Data to examine:

* * *

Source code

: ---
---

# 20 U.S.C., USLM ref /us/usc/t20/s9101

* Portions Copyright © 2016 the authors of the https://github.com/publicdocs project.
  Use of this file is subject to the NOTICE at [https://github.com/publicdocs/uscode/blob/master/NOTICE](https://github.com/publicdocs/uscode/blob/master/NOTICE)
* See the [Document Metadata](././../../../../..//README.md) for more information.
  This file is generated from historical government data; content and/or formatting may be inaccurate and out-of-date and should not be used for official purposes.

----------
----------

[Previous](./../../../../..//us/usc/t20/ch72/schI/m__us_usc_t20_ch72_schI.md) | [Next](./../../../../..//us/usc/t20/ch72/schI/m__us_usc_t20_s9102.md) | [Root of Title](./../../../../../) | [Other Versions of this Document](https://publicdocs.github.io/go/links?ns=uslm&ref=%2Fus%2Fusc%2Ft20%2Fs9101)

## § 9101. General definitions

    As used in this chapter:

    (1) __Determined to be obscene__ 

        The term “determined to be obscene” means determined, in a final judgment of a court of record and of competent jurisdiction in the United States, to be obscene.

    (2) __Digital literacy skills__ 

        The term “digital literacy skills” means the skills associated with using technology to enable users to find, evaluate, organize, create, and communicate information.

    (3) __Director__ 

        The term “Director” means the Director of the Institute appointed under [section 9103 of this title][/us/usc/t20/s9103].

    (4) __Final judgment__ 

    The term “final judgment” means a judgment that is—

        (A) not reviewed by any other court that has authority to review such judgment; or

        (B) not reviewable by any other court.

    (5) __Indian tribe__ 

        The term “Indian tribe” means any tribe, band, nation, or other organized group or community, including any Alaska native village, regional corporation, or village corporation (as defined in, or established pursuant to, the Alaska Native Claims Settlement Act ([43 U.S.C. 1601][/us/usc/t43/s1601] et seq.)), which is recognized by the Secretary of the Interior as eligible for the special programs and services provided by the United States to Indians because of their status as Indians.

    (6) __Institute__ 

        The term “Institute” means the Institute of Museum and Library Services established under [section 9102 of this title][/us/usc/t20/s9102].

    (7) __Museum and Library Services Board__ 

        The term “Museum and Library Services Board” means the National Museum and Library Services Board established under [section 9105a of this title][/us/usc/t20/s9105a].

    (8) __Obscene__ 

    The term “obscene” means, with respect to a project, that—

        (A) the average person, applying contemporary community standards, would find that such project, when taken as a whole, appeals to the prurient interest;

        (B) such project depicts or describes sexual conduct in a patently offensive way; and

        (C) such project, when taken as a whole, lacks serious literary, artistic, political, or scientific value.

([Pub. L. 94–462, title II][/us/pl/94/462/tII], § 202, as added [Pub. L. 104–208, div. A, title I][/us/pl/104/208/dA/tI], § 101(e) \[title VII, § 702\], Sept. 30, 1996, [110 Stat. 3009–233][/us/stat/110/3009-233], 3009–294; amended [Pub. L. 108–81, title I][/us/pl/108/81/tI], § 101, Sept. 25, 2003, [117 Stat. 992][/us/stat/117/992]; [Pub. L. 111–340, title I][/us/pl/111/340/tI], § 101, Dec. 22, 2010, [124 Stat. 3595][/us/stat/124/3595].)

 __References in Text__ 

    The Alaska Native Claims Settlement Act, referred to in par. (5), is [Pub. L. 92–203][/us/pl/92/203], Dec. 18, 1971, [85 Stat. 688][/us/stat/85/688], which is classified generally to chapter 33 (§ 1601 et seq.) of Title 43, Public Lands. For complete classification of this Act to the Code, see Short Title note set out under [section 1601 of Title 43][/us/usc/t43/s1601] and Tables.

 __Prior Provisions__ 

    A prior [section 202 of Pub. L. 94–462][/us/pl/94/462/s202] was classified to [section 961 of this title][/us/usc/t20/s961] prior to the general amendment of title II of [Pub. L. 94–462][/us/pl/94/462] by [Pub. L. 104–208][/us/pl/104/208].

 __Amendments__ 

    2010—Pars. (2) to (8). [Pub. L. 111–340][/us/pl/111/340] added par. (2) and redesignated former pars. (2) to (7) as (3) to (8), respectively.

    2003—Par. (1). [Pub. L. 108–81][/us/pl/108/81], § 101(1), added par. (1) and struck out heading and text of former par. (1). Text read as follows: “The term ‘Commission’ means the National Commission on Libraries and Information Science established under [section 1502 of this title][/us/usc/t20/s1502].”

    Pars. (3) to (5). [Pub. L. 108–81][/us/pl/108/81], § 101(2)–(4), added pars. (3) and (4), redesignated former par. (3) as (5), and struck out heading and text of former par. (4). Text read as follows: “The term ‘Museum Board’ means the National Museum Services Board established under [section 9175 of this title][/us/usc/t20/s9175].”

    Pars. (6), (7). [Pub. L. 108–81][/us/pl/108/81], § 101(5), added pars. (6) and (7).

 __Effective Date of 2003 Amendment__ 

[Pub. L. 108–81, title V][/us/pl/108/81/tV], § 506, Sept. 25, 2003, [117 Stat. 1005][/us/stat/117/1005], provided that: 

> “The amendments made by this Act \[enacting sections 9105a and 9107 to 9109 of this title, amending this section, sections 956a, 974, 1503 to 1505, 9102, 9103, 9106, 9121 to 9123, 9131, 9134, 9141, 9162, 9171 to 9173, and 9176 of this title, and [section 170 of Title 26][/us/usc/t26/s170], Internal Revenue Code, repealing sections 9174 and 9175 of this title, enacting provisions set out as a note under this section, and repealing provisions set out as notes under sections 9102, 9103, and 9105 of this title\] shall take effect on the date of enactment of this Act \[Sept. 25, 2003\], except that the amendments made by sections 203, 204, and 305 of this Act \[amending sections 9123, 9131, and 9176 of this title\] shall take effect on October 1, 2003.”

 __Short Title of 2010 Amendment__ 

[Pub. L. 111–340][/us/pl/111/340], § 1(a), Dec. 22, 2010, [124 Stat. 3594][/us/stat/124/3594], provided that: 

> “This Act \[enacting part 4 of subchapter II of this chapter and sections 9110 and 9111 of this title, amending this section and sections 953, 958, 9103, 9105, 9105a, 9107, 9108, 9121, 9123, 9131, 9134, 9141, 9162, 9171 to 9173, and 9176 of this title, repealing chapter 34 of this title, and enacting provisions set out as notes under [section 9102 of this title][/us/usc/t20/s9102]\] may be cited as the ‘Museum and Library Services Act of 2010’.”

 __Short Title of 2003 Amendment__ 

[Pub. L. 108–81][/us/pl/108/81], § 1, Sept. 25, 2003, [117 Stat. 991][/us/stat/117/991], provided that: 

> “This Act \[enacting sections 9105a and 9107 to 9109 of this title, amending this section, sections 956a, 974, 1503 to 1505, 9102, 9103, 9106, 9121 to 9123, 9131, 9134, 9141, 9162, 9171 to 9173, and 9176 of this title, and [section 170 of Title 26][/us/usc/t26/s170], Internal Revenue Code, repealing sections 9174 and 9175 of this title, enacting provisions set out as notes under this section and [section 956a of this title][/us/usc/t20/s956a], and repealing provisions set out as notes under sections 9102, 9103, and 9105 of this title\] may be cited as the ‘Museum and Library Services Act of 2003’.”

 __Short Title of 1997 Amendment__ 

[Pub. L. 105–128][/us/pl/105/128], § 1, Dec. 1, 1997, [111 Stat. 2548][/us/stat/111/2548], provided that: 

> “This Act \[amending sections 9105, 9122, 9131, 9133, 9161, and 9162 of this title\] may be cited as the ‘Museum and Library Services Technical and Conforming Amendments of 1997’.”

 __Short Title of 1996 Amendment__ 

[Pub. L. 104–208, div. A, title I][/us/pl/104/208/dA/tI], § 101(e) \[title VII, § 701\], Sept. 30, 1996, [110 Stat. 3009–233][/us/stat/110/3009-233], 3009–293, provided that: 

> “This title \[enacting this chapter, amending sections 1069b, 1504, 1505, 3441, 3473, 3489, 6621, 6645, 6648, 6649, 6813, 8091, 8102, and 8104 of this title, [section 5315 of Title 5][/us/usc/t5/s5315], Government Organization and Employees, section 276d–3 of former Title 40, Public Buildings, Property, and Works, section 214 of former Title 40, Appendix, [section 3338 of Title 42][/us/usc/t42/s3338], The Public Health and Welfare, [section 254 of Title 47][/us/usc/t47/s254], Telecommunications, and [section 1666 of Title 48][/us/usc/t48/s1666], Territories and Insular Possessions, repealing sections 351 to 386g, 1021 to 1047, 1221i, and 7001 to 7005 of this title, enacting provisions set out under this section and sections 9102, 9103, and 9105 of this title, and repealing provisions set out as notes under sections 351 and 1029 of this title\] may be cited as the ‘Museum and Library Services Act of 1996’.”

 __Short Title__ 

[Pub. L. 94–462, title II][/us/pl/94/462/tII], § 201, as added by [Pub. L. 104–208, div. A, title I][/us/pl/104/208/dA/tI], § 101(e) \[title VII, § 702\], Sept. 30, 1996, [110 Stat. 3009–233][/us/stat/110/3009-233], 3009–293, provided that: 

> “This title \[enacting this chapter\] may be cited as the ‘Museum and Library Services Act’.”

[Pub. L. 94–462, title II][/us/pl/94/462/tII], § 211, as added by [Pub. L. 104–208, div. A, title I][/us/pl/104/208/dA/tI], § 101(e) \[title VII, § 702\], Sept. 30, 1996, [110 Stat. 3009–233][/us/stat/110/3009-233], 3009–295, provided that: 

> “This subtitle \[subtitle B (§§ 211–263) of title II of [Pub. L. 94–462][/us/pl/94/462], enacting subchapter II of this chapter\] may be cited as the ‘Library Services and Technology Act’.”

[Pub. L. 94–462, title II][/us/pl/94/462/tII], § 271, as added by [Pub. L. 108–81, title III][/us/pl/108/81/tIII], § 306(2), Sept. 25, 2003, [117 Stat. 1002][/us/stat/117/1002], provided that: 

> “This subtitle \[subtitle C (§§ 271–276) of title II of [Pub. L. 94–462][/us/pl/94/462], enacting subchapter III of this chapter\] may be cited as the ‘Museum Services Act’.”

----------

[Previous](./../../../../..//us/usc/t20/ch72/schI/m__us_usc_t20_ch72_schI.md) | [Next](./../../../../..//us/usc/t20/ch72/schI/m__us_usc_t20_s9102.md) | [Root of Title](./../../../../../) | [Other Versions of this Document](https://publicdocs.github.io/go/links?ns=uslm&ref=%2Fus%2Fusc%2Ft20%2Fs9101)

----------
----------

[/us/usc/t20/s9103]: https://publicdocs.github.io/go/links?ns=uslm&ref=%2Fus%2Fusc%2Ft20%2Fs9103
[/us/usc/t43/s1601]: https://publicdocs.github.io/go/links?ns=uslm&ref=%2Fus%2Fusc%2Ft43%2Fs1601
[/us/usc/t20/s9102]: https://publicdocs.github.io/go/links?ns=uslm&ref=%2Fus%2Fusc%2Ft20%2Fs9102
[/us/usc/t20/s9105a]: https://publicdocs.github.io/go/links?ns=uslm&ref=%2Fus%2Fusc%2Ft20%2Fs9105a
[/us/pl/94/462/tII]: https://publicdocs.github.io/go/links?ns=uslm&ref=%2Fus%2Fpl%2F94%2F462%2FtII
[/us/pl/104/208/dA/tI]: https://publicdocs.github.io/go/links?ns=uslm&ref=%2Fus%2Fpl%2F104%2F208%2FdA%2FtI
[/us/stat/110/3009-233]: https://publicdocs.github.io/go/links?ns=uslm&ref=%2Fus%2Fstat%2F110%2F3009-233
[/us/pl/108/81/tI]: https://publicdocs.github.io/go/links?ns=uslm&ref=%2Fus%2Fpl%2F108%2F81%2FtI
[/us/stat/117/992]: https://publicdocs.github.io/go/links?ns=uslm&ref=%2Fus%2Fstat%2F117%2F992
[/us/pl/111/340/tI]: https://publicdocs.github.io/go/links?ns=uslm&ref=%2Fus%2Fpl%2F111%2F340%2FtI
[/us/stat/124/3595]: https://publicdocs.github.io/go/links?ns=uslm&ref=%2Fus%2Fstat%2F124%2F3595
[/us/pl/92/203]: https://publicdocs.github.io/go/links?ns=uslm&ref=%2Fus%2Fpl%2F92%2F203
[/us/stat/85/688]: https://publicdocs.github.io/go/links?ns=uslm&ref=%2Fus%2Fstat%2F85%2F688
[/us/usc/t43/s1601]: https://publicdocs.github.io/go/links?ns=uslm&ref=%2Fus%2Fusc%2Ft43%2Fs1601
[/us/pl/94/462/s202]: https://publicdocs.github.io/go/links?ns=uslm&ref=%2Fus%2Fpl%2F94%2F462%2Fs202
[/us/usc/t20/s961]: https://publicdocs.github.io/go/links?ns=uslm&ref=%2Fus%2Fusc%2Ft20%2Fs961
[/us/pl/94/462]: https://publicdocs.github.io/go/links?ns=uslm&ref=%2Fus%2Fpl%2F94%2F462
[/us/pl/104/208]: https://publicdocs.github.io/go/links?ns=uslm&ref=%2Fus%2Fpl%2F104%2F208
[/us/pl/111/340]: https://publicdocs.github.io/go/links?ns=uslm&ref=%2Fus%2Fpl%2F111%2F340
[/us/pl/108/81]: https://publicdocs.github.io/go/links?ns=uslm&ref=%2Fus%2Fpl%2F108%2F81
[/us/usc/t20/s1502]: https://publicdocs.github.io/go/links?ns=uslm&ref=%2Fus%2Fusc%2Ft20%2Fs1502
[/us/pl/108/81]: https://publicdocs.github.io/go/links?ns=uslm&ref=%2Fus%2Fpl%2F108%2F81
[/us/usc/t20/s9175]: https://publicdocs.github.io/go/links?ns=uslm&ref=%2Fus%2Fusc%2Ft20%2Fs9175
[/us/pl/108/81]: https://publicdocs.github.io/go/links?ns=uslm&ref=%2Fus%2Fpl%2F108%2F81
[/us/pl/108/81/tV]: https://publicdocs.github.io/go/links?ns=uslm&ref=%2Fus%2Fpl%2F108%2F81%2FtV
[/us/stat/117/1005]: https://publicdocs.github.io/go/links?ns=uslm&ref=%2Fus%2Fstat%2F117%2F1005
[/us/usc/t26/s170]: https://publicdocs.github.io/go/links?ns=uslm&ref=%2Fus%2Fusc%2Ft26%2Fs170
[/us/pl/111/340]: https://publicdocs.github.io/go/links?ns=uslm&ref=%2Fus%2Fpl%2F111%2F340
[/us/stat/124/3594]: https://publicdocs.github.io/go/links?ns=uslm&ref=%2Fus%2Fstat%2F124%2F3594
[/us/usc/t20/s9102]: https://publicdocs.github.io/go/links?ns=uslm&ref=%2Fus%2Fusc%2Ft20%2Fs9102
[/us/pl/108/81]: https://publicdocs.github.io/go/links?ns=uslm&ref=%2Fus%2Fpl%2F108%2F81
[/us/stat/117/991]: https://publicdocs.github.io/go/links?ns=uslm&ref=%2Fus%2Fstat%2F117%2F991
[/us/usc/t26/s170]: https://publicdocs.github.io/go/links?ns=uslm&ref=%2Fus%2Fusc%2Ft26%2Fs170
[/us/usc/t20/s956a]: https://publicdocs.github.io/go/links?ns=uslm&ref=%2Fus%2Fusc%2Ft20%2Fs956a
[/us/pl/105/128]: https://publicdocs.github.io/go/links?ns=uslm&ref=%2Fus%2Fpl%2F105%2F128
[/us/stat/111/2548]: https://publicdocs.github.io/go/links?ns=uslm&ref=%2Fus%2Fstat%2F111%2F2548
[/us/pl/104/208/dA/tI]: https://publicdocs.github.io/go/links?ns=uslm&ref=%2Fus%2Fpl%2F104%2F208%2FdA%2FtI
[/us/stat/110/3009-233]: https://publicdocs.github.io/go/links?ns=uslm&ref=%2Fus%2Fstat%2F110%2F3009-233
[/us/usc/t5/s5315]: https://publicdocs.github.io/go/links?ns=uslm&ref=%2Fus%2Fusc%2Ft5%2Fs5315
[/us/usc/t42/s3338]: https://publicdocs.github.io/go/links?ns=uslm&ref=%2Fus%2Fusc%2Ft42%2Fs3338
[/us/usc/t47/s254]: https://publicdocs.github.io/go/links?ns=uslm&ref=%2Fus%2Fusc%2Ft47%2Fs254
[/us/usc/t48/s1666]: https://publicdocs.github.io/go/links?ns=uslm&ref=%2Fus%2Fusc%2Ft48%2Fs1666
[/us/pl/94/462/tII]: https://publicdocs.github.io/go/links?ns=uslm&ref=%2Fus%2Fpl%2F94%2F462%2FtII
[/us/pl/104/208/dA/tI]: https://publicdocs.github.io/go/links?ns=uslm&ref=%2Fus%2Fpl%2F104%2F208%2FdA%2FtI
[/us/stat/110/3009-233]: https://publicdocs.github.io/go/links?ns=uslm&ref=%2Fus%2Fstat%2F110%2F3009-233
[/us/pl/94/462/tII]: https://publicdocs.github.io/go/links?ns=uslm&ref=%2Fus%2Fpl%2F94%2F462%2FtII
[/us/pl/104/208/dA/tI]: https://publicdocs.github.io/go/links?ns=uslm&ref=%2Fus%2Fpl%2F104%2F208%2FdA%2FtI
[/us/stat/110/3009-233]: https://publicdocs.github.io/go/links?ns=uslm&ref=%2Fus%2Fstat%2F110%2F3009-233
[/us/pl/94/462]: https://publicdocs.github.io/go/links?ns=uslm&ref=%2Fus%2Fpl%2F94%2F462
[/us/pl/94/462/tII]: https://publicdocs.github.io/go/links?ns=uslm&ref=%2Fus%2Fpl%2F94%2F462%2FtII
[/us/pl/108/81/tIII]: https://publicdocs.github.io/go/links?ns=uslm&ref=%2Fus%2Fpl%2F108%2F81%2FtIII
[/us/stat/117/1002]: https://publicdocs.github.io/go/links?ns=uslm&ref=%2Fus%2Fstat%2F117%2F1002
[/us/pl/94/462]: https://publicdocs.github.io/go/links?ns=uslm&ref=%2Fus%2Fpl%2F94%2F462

* * *

Exercise aim: Pull every line containing "tIII" from the entries above and copy it.

Task solution:
[Pub. L. 94–462, title II][/us/pl/94/462/tII], § 271, as added by [Pub. L. 108–81, title III][/us/pl/108/81/tIII], § 306(2), Sept. 25, 2003, [117 Stat. 1002][/us/stat/117/1002], provided that: 
[/us/pl/108/81/tIII]: https://publicdocs.github.io/go/links?ns=uslm&ref=%2Fus%2Fpl%2F108%2F81%2FtIII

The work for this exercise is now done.